MEDIA DAULAT RAKYAT BELITUNG TIMUR – Kawasan Hutan Kemasyarakatan (HKM) Dusun Tanah Tebok, Desa Burung Mandi, Kecamatan Damar, yang dulunya menjadi destinasi ekowisata unggulan dan dikunjungi ratusan wisatawan setiap akhir pekan, kini mati suri. Pengelola dari Kelompok Tani Hutan (KTH) Berijo terpaksa beralih fokus ke usaha lain karena terkendala perizinan dan kesiapan pengurus.
Dari Ramai Pengunjung Menjadi Sepi
Aset gazebo kayu milik Dinas Pariwisata Kabupaten Belitung Timur yang berdiri di tengah rindangnya hutan menjadi saksi kejayaan masa lalu. Pada awal tahun 2025, kawasan ini dibuka dan diproyeksikan sebagai andalan wisata alam di wilayah Damar.

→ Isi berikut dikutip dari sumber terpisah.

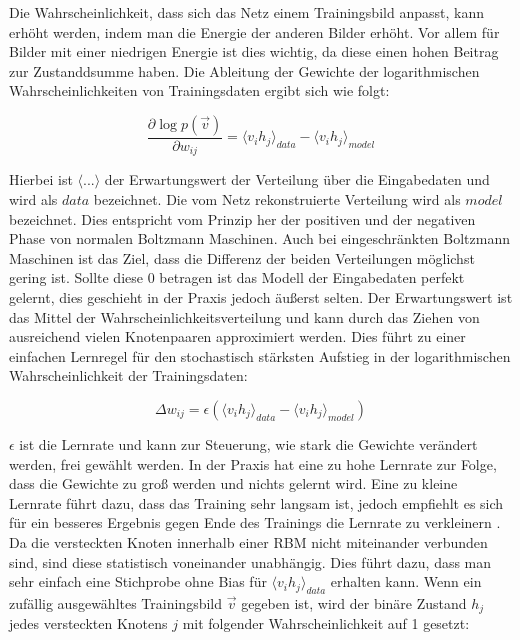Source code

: \documentclass[12pt]{article}
\begin{document}
Die Wahrscheinlichkeit, dass sich das Netz einem Trainingsbild anpasst, kann erhöht werden, indem man die Energie der anderen Bilder erhöht. Vor allem für Bilder mit einer niedrigen Energie ist dies wichtig, da diese einen hohen Beitrag zur Zustanddsumme haben. Die Ableitung der Gewichte der logarithmischen Wahrscheinlichkeiten von Trainingsdaten ergibt sich wie folgt:

\begin{equation}
\frac{\partial \log p(\vec{v})}{\partial w_{ij}} = \langle v_ih_j \rangle_{data} - \langle v_i h_j \rangle_{model}
\end{equation}

Hierbei ist $\langle...\rangle$ der Erwartungswert der Verteilung über die Eingabedaten und wird als $data$ bezeichnet. Die vom Netz rekonstruierte Verteilung wird als $model$ bezeichnet. Dies entspricht vom Prinzip her der positiven und der negativen Phase von normalen Boltzmann Maschinen. Auch bei eingeschränkten Boltzmann Maschinen ist das Ziel, dass die Differenz der beiden Verteilungen möglichst gering ist. Sollte diese 0 betragen ist das Modell der Eingabedaten perfekt gelernt, dies geschieht in der Praxis jedoch äußerst selten. Der Erwartungswert ist das Mittel der Wahrscheinlichkeitsverteilung und kann durch das Ziehen von ausreichend vielen Knotenpaaren approximiert werden. Dies führt zu einer einfachen Lernregel für den stochastisch stärksten Aufstieg in der logarithmischen Wahrscheinlichkeit der Trainingsdaten:

\begin{equation}
\Delta w_{ij} = \epsilon\left( \langle v_i h_j \rangle_{data} - \langle v_i h_j \rangle_{model} \right)
\end{equation}

$\epsilon$ ist die Lernrate und kann zur Steuerung, wie stark die Gewichte verändert werden, frei gewählt werden. In der Praxis hat eine zu hohe Lernrate zur Folge, dass die Gewichte zu groß werden und nichts gelernt wird. Eine zu kleine Lernrate führt dazu, dass das Training sehr langsam ist, jedoch empfiehlt es sich für ein besseres Ergebnis gegen Ende des Trainings die Lernrate zu verkleinern \cite{guide}. Da die versteckten Knoten innerhalb einer RBM nicht miteinander verbunden sind, sind diese statistisch voneinander unabhängig. Dies führt dazu, dass man sehr einfach eine Stichprobe ohne Bias für $\langle v_i h_j \rangle_{data}$ erhalten kann. Wenn ein zufällig ausgewähltes Trainingsbild $\vec{v}$ gegeben ist, wird der binäre Zustand $h_j$ jedes versteckten Knotens $j$ mit folgender Wahrscheinlichkeit auf 1 gesetzt:
\end{document}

“Dulu kalau akhir pekan, ratusan orang datang berbondong-bondong menikmati suasana sejuk, menyusuri jalur setapak, hingga melihat penangkaran madu kelulut. Suasananya sangat ramai,” ujar Ketua KTH Berijo, Norvyandi (39), Kamis (2/7/2026).
Namun kini, gazebo itu sepi tanpa pengunjung. Jalan tanah merah berbatu menuju lokasi pun jarang dilewati. Aktivitas wisata benar-benar berhenti total.
Dua Kendala Utama: Izin dan Manajemen
Penyebab utama berhentinya operasional adalah belum terbitnya izin pungutan daerah. Pengelola tidak berani menarik tarif masuk, sehingga hanya mengandalkan sumbangan sukarela dari pengunjung. Tanpa pendapatan pasti, biaya perawatan fasilitas dan kebersihan tidak terpenuhi, membuat kunjungan perlahan menurun drastis.
“Kita tidak berani memungut tarif karena regulasi belum jelas. Jika ada yang memberi sumbangan untuk kebersihan silakan, jika tidak pun tidak apa-apa. Lama-lama kami kesulitan membiayai perawatan,” jelas Norvyandi.
Selain masalah izin, ada kendala internal: keterbatasan kapasitas SDM. Pengurus belum memiliki kemampuan manajemen pariwisata yang memadai dan belum bisa fokus sepenuhnya mengembangkan sektor ini.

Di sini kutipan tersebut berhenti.